I dislike having a LookAndFeel which handles only one component and is “useless” for all others.
In an ideal world I would have a LookAndFeel with my “house style”, but I rarely get to that point of completeness…

I’m not using ImageCache for reasons that are not relevant to the discussion here, however I agree that if one uses ImageCache, then the argument of memory and load times becomes invalid and it becomes only a matter of mental model.

That comes with the shortcoming that, if your UI calls for two different styles for the same widget, for example a big knob and a smaller one that are drawn fundamentally different because of the size, you have to work around that somehow.

Sure, one possibility is to resort to the “GuiClass” trick explained above, but that comes at the cost of a properties lookup and an additional “if” every time the widget is painted.

I’m wondering what technique people use to define a look and feel for custom widgets, for instance an ADSR envelope or an XY pad, widgets that are not part of JUCE but widgets that might require a custom look for different projects. It is not possible to “add” virtual methods to the JUCE look and feel base class. You could create a custom look and feel and add the virtual methods there but this is not very scaleable or composable.

We do something like this:

class MyComponent : public juce::Component
{
public:
    struct LookAndFeelMethods
    {
        virtual ~LookAndFeelMethods() = default;

        virtual void drawMyComponent (juce::Graphics&, MyComponent&) = 0;
    };

protected:
    void paint (juce::Graphics& g) override
    {
        if (auto* myLookAndFeel = dynamic_cast<LookAndFeelMethods*> (&getLookAndFeel()))
            myLookAndFeel->drawMyComponent (g, *this);
    }
};

I experimented a few times with this issue and ended up with somehting similar:

class MyComponent : public juce::Component
{
public:
    struct LookAndFeelMethods
    {
        virtual ~LookAndFeelMethods() = default;

        virtual void drawMyComponent (juce::Graphics&, MyComponent&) = 0;
    };

    struct LookAndFeelFallback : juce::LookAndFeel_V4, public LookAndFeelMethods
    {
        ~LookAndFeelFallback() override = default;

        virtual void drawMyComponent (juce::Graphics&, MyComponent&) 
        {
            // implementation or just
            g.fillAll (juce::Colours::red);
        }
    };

    void paint (juce::Graphics& g) override
    {
        myLookAndFeel->drawMyComponent (g, *this);
    }

    void lookAndFeelChanged() override
    {
        if (auto* lnf = dynamic_cast<LookAnfFeelMethods*>(&getLookAndFeel))
        {
            myLookAndFeel = lnf;
        }
        else
        {
            myLookAndFeel = &lnfFallback;
            jassertfalse; // depending if you want to allow the fallback or not
        }
    }

private:
    LookAndFeelFallback lnfFallback;
    LookAndFeelMethods* myLookAndFeel=&lnfFallback;
};

The fallback allows to have the dynamic_cast only once and you can use the pointer unchecked.

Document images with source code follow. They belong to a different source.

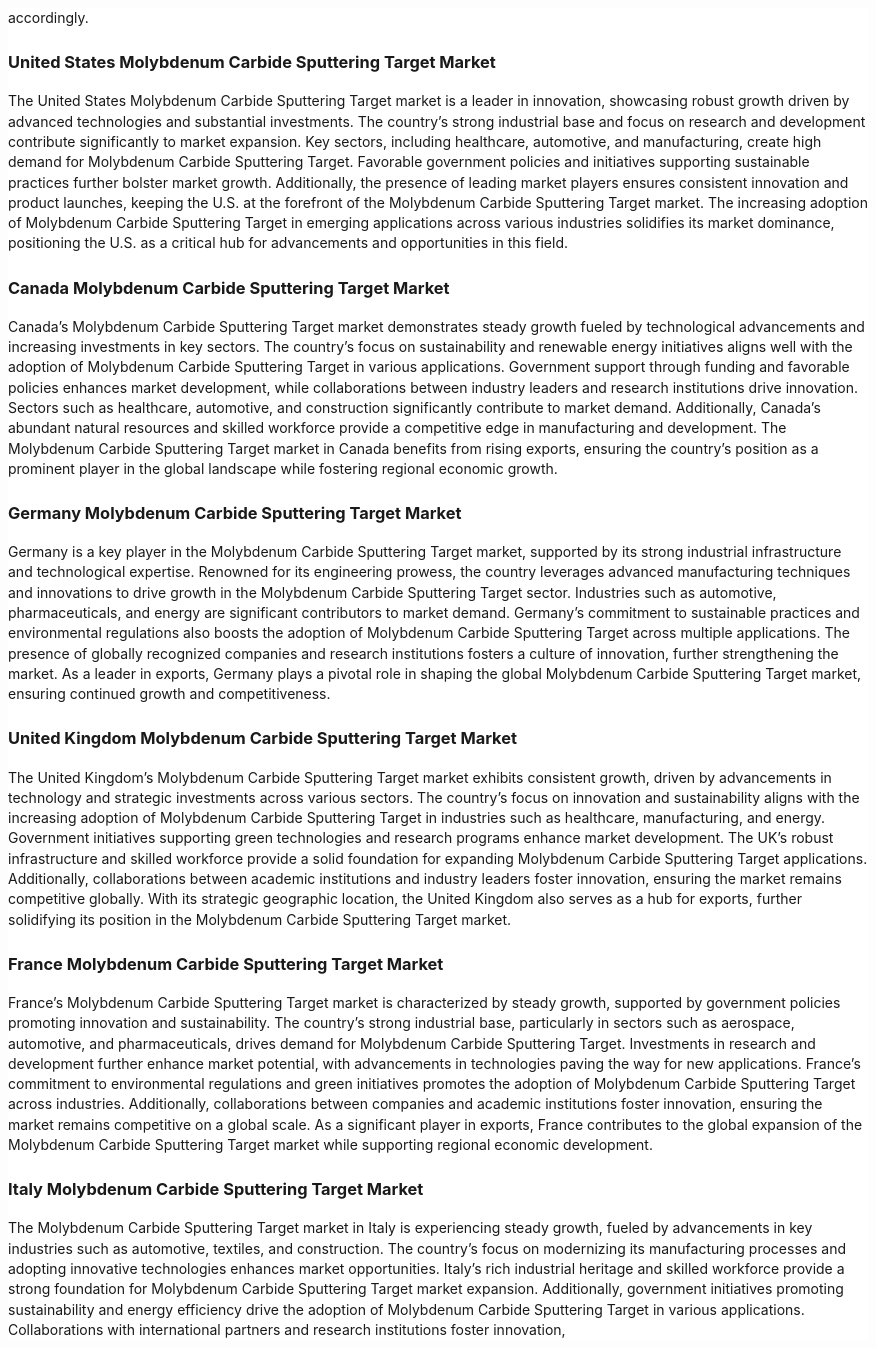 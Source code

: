 accordingly.</p><h3>United States Molybdenum Carbide Sputtering Target Market</h3><p>The United States Molybdenum Carbide Sputtering Target market is a leader in innovation, showcasing robust growth driven by advanced technologies and substantial investments. The country&rsquo;s strong industrial base and focus on research and development contribute significantly to market expansion. Key sectors, including healthcare, automotive, and manufacturing, create high demand for Molybdenum Carbide Sputtering Target. Favorable government policies and initiatives supporting sustainable practices further bolster market growth. Additionally, the presence of leading market players ensures consistent innovation and product launches, keeping the U.S. at the forefront of the Molybdenum Carbide Sputtering Target market. The increasing adoption of Molybdenum Carbide Sputtering Target in emerging applications across various industries solidifies its market dominance, positioning the U.S. as a critical hub for advancements and opportunities in this field.</p><h3>Canada Molybdenum Carbide Sputtering Target Market</h3><p>Canada&rsquo;s Molybdenum Carbide Sputtering Target market demonstrates steady growth fueled by technological advancements and increasing investments in key sectors. The country&rsquo;s focus on sustainability and renewable energy initiatives aligns well with the adoption of Molybdenum Carbide Sputtering Target in various applications. Government support through funding and favorable policies enhances market development, while collaborations between industry leaders and research institutions drive innovation. Sectors such as healthcare, automotive, and construction significantly contribute to market demand. Additionally, Canada&rsquo;s abundant natural resources and skilled workforce provide a competitive edge in manufacturing and development. The Molybdenum Carbide Sputtering Target market in Canada benefits from rising exports, ensuring the country&rsquo;s position as a prominent player in the global landscape while fostering regional economic growth.</p><h3>Germany Molybdenum Carbide Sputtering Target Market</h3><p>Germany is a key player in the Molybdenum Carbide Sputtering Target market, supported by its strong industrial infrastructure and technological expertise. Renowned for its engineering prowess, the country leverages advanced manufacturing techniques and innovations to drive growth in the Molybdenum Carbide Sputtering Target sector. Industries such as automotive, pharmaceuticals, and energy are significant contributors to market demand. Germany&rsquo;s commitment to sustainable practices and environmental regulations also boosts the adoption of Molybdenum Carbide Sputtering Target across multiple applications. The presence of globally recognized companies and research institutions fosters a culture of innovation, further strengthening the market. As a leader in exports, Germany plays a pivotal role in shaping the global Molybdenum Carbide Sputtering Target market, ensuring continued growth and competitiveness.</p><h3>United Kingdom Molybdenum Carbide Sputtering Target Market</h3><p>The United Kingdom&rsquo;s Molybdenum Carbide Sputtering Target market exhibits consistent growth, driven by advancements in technology and strategic investments across various sectors. The country&rsquo;s focus on innovation and sustainability aligns with the increasing adoption of Molybdenum Carbide Sputtering Target in industries such as healthcare, manufacturing, and energy. Government initiatives supporting green technologies and research programs enhance market development. The UK&rsquo;s robust infrastructure and skilled workforce provide a solid foundation for expanding Molybdenum Carbide Sputtering Target applications. Additionally, collaborations between academic institutions and industry leaders foster innovation, ensuring the market remains competitive globally. With its strategic geographic location, the United Kingdom also serves as a hub for exports, further solidifying its position in the Molybdenum Carbide Sputtering Target market.</p><h3>France Molybdenum Carbide Sputtering Target Market</h3><p>France&rsquo;s Molybdenum Carbide Sputtering Target market is characterized by steady growth, supported by government policies promoting innovation and sustainability. The country&rsquo;s strong industrial base, particularly in sectors such as aerospace, automotive, and pharmaceuticals, drives demand for Molybdenum Carbide Sputtering Target. Investments in research and development further enhance market potential, with advancements in technologies paving the way for new applications. France&rsquo;s commitment to environmental regulations and green initiatives promotes the adoption of Molybdenum Carbide Sputtering Target across industries. Additionally, collaborations between companies and academic institutions foster innovation, ensuring the market remains competitive on a global scale. As a significant player in exports, France contributes to the global expansion of the Molybdenum Carbide Sputtering Target market while supporting regional economic development.</p><h3>Italy Molybdenum Carbide Sputtering Target Market</h3><p>The Molybdenum Carbide Sputtering Target market in Italy is experiencing steady growth, fueled by advancements in key industries such as automotive, textiles, and construction. The country&rsquo;s focus on modernizing its manufacturing processes and adopting innovative technologies enhances market opportunities. Italy&rsquo;s rich industrial heritage and skilled workforce provide a strong foundation for Molybdenum Carbide Sputtering Target market expansion. Additionally, government initiatives promoting sustainability and energy efficiency drive the adoption of Molybdenum Carbide Sputtering Target in various applications. Collaborations with international partners and research institutions foster innovation, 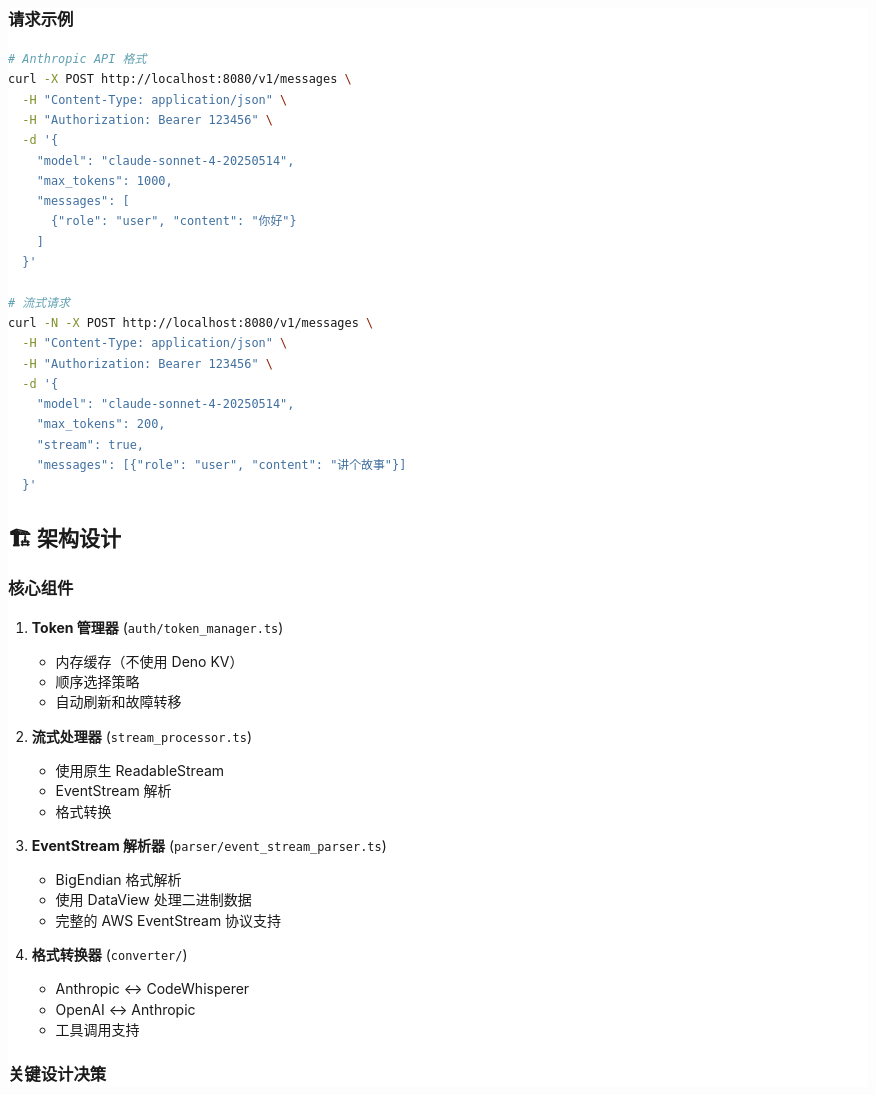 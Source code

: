 ### 请求示例

```bash
# Anthropic API 格式
curl -X POST http://localhost:8080/v1/messages \
  -H "Content-Type: application/json" \
  -H "Authorization: Bearer 123456" \
  -d '{
    "model": "claude-sonnet-4-20250514",
    "max_tokens": 1000,
    "messages": [
      {"role": "user", "content": "你好"}
    ]
  }'

# 流式请求
curl -N -X POST http://localhost:8080/v1/messages \
  -H "Content-Type: application/json" \
  -H "Authorization: Bearer 123456" \
  -d '{
    "model": "claude-sonnet-4-20250514",
    "max_tokens": 200,
    "stream": true,
    "messages": [{"role": "user", "content": "讲个故事"}]
  }'
```

## 🏗️ 架构设计

### 核心组件

1. **Token 管理器** (`auth/token_manager.ts`)
   - 内存缓存（不使用 Deno KV）
   - 顺序选择策略
   - 自动刷新和故障转移

2. **流式处理器** (`stream_processor.ts`)
   - 使用原生 ReadableStream
   - EventStream 解析
   - 格式转换

3. **EventStream 解析器** (`parser/event_stream_parser.ts`)
   - BigEndian 格式解析
   - 使用 DataView 处理二进制数据
   - 完整的 AWS EventStream 协议支持

4. **格式转换器** (`converter/`)
   - Anthropic ↔ CodeWhisperer
   - OpenAI ↔ Anthropic
   - 工具调用支持

### 关键设计决策
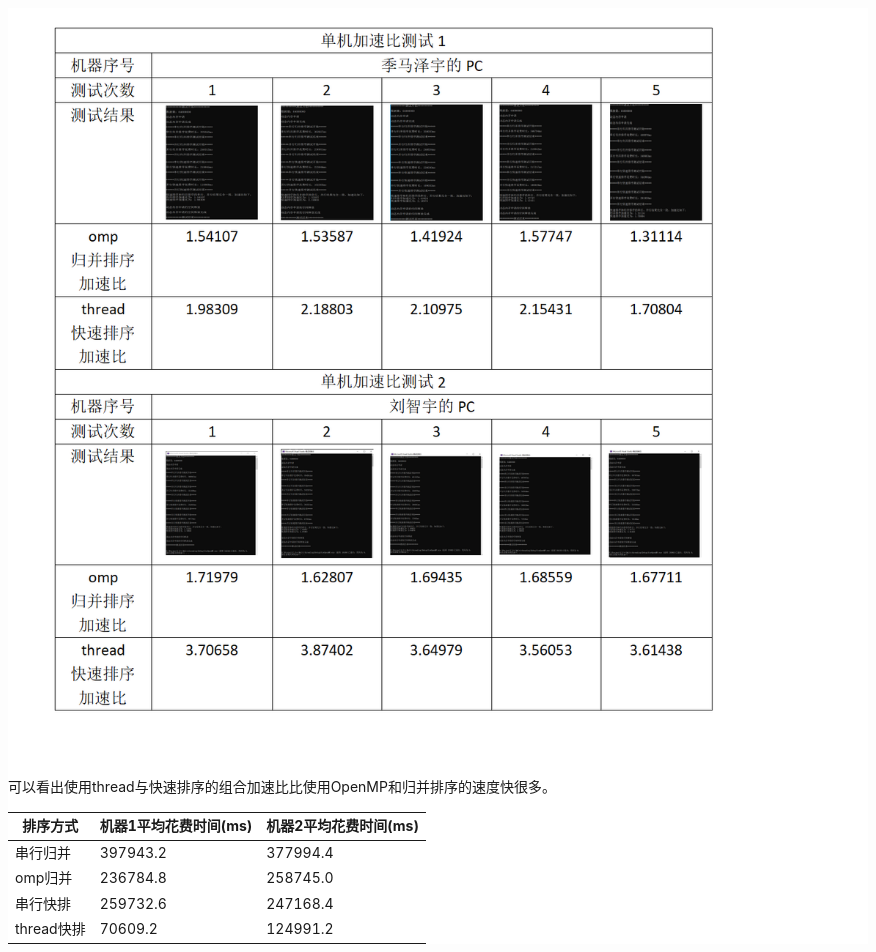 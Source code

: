 <img src="Pics/单机加速比测试Final.png" width = "750" height = "750" alt="单机加速比测试Final">
</div>

可以看出使用thread与快速排序的组合加速比比使用OpenMP和归并排序的速度快很多。

<div  align="center">   

|排序方式|机器1平均花费时间(ms)|机器2平均花费时间(ms)|
|---|---|---|
|串行归并|397943.2|377994.4|
|omp归并|236784.8|258745.0|
|串行快排|259732.6|247168.4|
|thread快排|70609.2|124991.2|

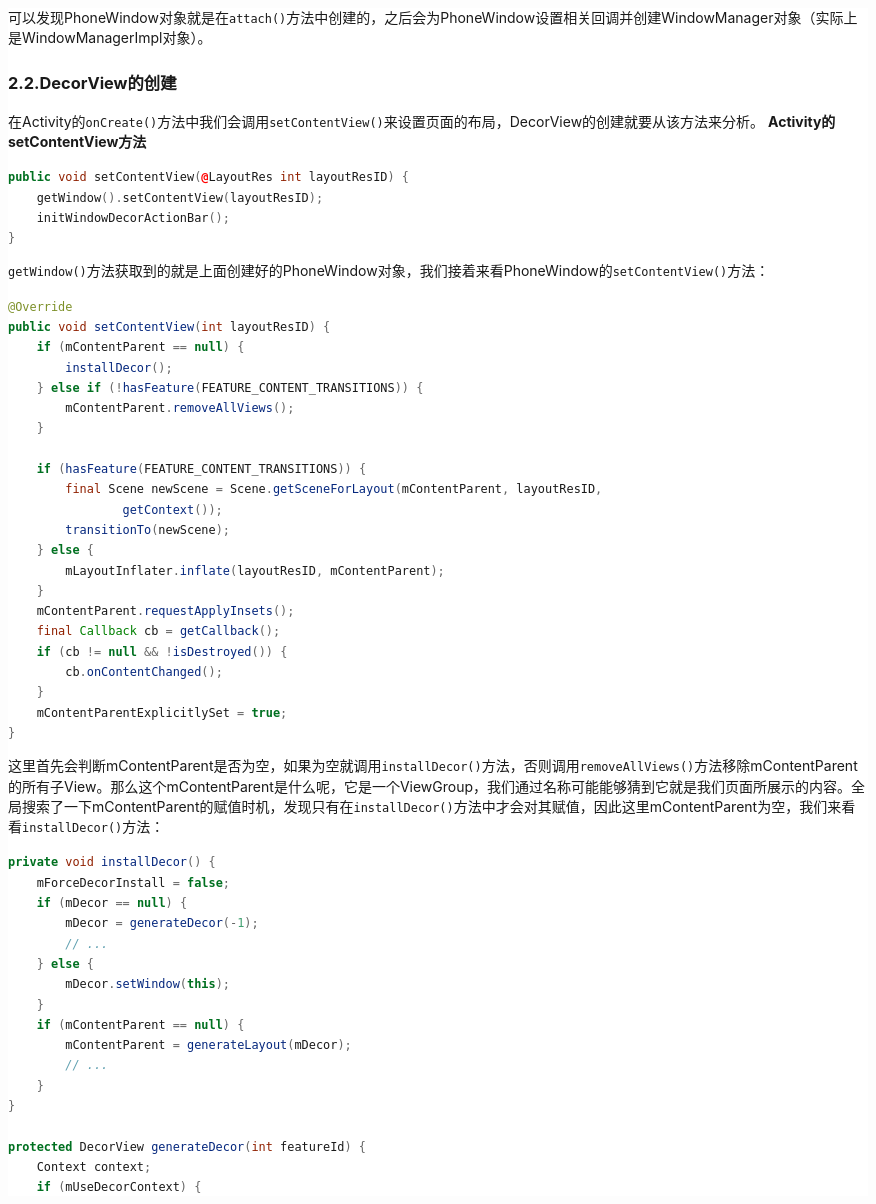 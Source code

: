 可以发现PhoneWindow对象就是在`attach()`方法中创建的，之后会为PhoneWindow设置相关回调并创建WindowManager对象（实际上是WindowManagerImpl对象）。

### 2.2.DecorView的创建

在Activity的`onCreate()`方法中我们会调用`setContentView()`来设置页面的布局，DecorView的创建就要从该方法来分析。
 **Activity的setContentView方法**



```cpp
public void setContentView(@LayoutRes int layoutResID) {
    getWindow().setContentView(layoutResID);
    initWindowDecorActionBar();
}
```

`getWindow()`方法获取到的就是上面创建好的PhoneWindow对象，我们接着来看PhoneWindow的`setContentView()`方法：



```java
@Override
public void setContentView(int layoutResID) {
    if (mContentParent == null) {
        installDecor();
    } else if (!hasFeature(FEATURE_CONTENT_TRANSITIONS)) {
        mContentParent.removeAllViews();
    }

    if (hasFeature(FEATURE_CONTENT_TRANSITIONS)) {
        final Scene newScene = Scene.getSceneForLayout(mContentParent, layoutResID,
                getContext());
        transitionTo(newScene);
    } else {
        mLayoutInflater.inflate(layoutResID, mContentParent);
    }
    mContentParent.requestApplyInsets();
    final Callback cb = getCallback();
    if (cb != null && !isDestroyed()) {
        cb.onContentChanged();
    }
    mContentParentExplicitlySet = true;
}
```

这里首先会判断mContentParent是否为空，如果为空就调用`installDecor()`方法，否则调用`removeAllViews()`方法移除mContentParent的所有子View。那么这个mContentParent是什么呢，它是一个ViewGroup，我们通过名称可能能够猜到它就是我们页面所展示的内容。全局搜索了一下mContentParent的赋值时机，发现只有在`installDecor()`方法中才会对其赋值，因此这里mContentParent为空，我们来看看`installDecor()`方法：



```csharp
private void installDecor() {
    mForceDecorInstall = false;
    if (mDecor == null) {
        mDecor = generateDecor(-1);
        // ...
    } else {
        mDecor.setWindow(this);
    }
    if (mContentParent == null) {
        mContentParent = generateLayout(mDecor);
        // ...
    }
}

protected DecorView generateDecor(int featureId) {
    Context context;
    if (mUseDecorContext) {
```
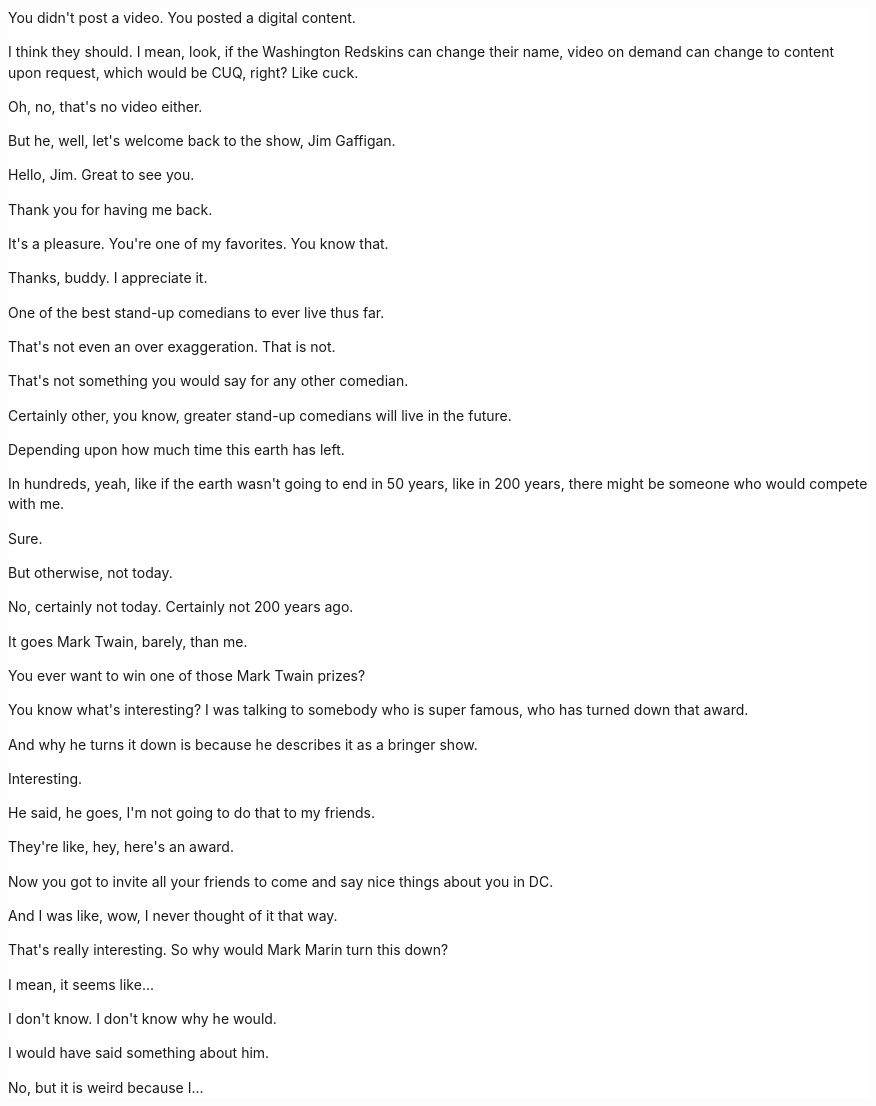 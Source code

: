 You didn't post a video. You posted a digital content.

I think they should. I mean, look, if the Washington Redskins can change their name, video on demand can change to content upon request, which would be CUQ, right? Like cuck.

Oh, no, that's no video either.

But he, well, let's welcome back to the show, Jim Gaffigan.

Hello, Jim. Great to see you.

Thank you for having me back.

It's a pleasure. You're one of my favorites. You know that.

Thanks, buddy. I appreciate it.

One of the best stand-up comedians to ever live thus far.

That's not even an over exaggeration. That is not.

That's not something you would say for any other comedian.

Certainly other, you know, greater stand-up comedians will live in the future.

Depending upon how much time this earth has left.

In hundreds, yeah, like if the earth wasn't going to end in 50 years, like in 200 years, there might be someone who would compete with me.

Sure.

But otherwise, not today.

No, certainly not today. Certainly not 200 years ago.

It goes Mark Twain, barely, than me.

You ever want to win one of those Mark Twain prizes?

You know what's interesting? I was talking to somebody who is super famous, who has turned down that award.

And why he turns it down is because he describes it as a bringer show.

Interesting.

He said, he goes, I'm not going to do that to my friends.

They're like, hey, here's an award.

Now you got to invite all your friends to come and say nice things about you in DC.

And I was like, wow, I never thought of it that way.

That's really interesting. So why would Mark Marin turn this down?

I mean, it seems like...

I don't know. I don't know why he would.

I would have said something about him.

No, but it is weird because I...
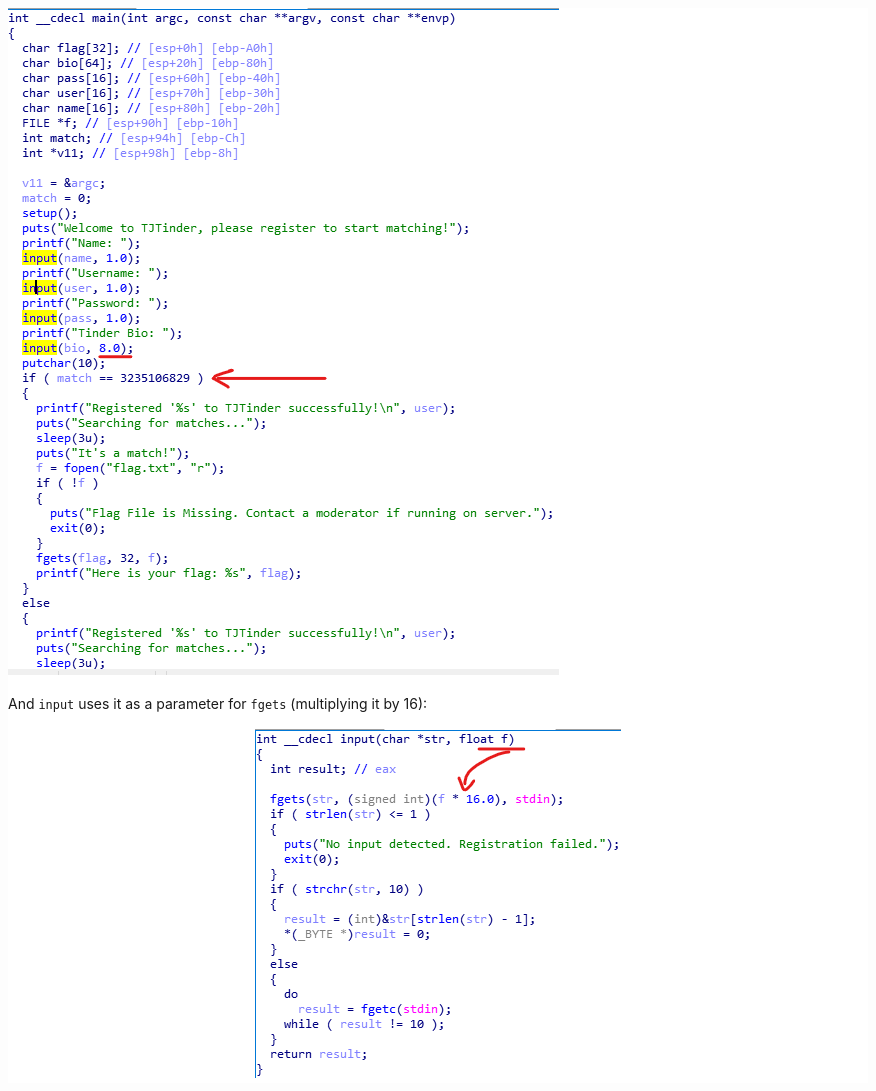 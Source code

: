   <img src="/images/CTF/TJCTF2020/tinder5.png"/>
</p>

And `input` uses it as a parameter for `fgets` (multiplying it by 16):

<p align="center">
  <img src="/images/CTF/TJCTF2020/tinder6.png"/>
</p>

The approach has still some drawbacks, so you cannot use findColour() in the LookAndFeelMethods.

I think I use similar approach:

    void lookAndFeelChanged() override
    {
        if (auto* laf = dynamic_cast<LookAndFeelMethods*>(&getLookAndFeel()))
            currentLookAndFeel = laf;
        else
            currentLookAndFeel = &defaultLookAndFeel;
    };
LookAndFeelMethods* currentLookAndFeel { &defaultLookAndFeel };
LookAndFeelMethods  defaultLookAndFeel;

However, I am not satisfied with this sometimes. It is problematic to have templated components using LookAndFeel, using subclassed components requires some tricks to draw everything as expected, etc. I would like to have something maybe like paint delegates that can be managed by some LookAndFeel manager?